*Your objective*
Wherever "SERVICE" shows up in the records below, copy the whole line.

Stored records
****************************************

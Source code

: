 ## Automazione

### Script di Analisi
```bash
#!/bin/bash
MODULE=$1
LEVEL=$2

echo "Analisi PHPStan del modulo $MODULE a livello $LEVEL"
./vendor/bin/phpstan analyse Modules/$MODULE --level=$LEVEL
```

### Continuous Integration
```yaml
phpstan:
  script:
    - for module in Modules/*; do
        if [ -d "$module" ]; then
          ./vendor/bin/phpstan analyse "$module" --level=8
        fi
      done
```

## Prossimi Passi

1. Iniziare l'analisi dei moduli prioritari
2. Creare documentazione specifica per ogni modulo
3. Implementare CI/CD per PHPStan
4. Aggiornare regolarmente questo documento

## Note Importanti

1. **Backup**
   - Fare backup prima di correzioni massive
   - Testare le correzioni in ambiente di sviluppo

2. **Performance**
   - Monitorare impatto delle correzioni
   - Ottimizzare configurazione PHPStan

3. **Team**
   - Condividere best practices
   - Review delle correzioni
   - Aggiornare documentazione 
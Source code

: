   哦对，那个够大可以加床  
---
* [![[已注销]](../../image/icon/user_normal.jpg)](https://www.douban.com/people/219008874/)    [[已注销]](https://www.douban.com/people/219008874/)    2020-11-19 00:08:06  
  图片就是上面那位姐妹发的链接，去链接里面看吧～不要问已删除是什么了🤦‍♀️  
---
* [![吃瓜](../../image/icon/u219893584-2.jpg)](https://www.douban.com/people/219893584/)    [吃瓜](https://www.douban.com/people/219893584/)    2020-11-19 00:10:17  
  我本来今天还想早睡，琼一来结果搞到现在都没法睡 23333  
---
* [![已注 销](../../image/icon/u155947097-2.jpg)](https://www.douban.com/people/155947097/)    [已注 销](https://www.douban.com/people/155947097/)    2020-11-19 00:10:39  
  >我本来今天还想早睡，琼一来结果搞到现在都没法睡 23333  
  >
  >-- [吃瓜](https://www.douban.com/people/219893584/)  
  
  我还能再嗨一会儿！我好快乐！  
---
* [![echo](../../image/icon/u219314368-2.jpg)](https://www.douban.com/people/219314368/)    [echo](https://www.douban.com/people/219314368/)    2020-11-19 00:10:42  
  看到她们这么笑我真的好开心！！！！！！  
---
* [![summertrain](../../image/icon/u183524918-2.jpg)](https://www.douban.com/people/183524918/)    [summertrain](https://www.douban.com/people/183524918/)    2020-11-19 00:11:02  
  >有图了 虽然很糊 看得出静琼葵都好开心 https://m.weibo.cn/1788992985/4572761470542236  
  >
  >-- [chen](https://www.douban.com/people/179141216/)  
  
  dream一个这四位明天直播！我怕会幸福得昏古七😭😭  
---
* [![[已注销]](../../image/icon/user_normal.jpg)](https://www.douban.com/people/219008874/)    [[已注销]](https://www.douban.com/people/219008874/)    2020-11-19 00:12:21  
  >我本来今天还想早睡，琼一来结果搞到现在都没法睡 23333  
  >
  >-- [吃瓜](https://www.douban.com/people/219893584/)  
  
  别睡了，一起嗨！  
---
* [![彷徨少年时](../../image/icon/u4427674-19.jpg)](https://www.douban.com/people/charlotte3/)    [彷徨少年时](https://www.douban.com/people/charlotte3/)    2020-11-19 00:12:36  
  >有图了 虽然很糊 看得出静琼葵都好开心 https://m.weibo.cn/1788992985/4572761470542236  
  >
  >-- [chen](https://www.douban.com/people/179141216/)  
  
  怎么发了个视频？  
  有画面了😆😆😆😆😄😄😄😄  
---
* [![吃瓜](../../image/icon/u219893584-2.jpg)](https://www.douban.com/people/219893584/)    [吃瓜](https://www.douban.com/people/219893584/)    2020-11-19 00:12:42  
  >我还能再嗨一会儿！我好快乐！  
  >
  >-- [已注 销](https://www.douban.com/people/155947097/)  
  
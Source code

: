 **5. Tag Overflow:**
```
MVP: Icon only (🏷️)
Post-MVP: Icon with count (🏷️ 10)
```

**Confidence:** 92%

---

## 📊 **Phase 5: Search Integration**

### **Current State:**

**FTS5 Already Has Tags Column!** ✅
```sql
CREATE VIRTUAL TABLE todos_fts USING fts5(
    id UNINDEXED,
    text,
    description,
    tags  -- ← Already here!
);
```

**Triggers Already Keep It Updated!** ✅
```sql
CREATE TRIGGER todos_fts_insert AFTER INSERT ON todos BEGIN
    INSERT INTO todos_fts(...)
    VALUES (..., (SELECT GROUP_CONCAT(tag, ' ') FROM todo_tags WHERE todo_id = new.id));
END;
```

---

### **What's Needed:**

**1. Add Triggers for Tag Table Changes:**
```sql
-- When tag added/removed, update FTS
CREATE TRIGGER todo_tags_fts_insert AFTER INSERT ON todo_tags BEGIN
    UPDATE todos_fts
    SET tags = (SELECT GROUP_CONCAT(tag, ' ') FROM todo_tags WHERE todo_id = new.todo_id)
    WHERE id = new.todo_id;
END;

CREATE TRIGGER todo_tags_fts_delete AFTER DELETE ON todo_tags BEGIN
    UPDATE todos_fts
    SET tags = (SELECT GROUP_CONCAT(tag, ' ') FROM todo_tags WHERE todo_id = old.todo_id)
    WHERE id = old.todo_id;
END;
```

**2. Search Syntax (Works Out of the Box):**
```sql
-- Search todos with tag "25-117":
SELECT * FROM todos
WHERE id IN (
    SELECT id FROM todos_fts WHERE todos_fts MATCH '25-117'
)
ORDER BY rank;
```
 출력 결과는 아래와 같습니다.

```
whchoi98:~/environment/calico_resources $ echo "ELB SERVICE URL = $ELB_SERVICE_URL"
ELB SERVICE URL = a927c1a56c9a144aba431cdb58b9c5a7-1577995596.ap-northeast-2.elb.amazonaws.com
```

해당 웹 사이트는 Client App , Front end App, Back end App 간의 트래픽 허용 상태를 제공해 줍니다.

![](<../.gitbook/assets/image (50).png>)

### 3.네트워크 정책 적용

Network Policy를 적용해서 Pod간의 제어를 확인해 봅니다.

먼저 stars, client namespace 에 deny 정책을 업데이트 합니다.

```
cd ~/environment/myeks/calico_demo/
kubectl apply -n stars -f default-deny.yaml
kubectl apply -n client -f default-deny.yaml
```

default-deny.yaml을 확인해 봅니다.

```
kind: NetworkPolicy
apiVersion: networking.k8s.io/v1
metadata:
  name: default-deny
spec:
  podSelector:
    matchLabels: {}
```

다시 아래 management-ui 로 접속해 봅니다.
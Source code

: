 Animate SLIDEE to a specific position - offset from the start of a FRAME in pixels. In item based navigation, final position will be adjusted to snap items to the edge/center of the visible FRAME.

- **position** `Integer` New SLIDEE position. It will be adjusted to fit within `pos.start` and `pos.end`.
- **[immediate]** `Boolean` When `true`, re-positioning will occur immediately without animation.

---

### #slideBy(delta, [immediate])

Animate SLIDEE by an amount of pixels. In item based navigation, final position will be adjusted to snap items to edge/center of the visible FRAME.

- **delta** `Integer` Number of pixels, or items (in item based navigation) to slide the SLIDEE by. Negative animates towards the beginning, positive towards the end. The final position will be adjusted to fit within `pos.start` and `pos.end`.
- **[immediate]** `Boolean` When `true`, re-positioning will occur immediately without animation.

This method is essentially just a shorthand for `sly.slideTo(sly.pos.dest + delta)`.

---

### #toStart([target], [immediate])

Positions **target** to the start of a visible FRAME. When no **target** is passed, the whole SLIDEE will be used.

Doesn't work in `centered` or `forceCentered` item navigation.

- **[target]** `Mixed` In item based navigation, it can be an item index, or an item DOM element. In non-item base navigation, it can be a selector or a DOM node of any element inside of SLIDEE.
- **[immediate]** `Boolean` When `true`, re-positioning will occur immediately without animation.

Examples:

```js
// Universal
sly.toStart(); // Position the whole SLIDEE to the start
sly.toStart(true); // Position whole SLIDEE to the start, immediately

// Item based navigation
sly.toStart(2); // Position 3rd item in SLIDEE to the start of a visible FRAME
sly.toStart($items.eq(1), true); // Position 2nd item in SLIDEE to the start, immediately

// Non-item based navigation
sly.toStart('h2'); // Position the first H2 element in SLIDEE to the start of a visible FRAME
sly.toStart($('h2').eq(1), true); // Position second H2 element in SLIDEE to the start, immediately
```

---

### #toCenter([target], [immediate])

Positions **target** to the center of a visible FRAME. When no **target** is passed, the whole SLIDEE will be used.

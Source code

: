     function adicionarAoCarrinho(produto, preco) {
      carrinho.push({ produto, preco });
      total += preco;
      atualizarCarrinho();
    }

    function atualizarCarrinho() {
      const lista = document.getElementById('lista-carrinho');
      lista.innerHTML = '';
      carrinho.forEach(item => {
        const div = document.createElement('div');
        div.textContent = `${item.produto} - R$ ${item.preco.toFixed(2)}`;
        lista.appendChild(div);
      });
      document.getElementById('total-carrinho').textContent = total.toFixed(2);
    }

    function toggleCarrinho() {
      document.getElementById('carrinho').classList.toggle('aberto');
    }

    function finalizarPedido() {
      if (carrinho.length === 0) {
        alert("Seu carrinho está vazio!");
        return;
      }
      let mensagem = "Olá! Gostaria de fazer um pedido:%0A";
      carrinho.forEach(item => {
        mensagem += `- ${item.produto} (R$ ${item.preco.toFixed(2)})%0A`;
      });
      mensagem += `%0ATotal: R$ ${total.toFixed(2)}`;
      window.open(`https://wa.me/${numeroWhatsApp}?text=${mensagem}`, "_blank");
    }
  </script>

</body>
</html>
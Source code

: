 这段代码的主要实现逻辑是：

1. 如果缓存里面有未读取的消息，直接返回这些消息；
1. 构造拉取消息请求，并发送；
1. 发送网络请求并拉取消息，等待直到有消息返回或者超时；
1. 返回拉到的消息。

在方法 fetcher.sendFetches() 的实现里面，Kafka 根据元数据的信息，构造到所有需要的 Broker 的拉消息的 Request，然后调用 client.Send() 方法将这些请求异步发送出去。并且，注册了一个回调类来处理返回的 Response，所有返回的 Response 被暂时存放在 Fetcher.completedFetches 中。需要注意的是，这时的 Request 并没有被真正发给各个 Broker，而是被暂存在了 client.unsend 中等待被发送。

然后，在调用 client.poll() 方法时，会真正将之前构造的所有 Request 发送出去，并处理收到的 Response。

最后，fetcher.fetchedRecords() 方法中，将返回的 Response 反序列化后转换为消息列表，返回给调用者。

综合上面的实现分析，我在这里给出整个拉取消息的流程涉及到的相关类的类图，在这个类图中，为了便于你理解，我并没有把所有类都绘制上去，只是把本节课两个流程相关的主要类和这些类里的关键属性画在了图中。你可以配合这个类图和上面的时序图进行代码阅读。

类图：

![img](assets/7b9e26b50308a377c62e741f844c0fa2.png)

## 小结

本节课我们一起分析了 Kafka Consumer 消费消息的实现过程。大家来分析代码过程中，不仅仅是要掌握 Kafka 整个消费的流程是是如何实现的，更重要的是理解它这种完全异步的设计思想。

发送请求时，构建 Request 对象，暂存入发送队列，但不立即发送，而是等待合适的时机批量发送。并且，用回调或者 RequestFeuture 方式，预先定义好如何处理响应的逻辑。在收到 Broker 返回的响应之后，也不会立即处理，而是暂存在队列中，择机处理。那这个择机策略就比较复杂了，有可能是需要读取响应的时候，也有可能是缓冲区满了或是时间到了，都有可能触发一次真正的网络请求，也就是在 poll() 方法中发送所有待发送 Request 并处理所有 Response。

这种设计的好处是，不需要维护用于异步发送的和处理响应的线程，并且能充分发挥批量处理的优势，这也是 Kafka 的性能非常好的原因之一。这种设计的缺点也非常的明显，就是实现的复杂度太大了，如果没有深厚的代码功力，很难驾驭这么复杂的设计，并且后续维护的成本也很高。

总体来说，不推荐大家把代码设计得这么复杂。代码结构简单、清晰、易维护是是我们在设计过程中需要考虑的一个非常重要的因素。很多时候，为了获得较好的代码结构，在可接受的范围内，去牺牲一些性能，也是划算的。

****************************************

*Response to the exercise*
whchoi98:~/environment/calico_resources $ echo "ELB SERVICE URL = $ELB_SERVICE_URL"
ELB SERVICE URL = a927c1a56c9a144aba431cdb58b9c5a7-1577995596.ap-northeast-2.elb.amazonaws.com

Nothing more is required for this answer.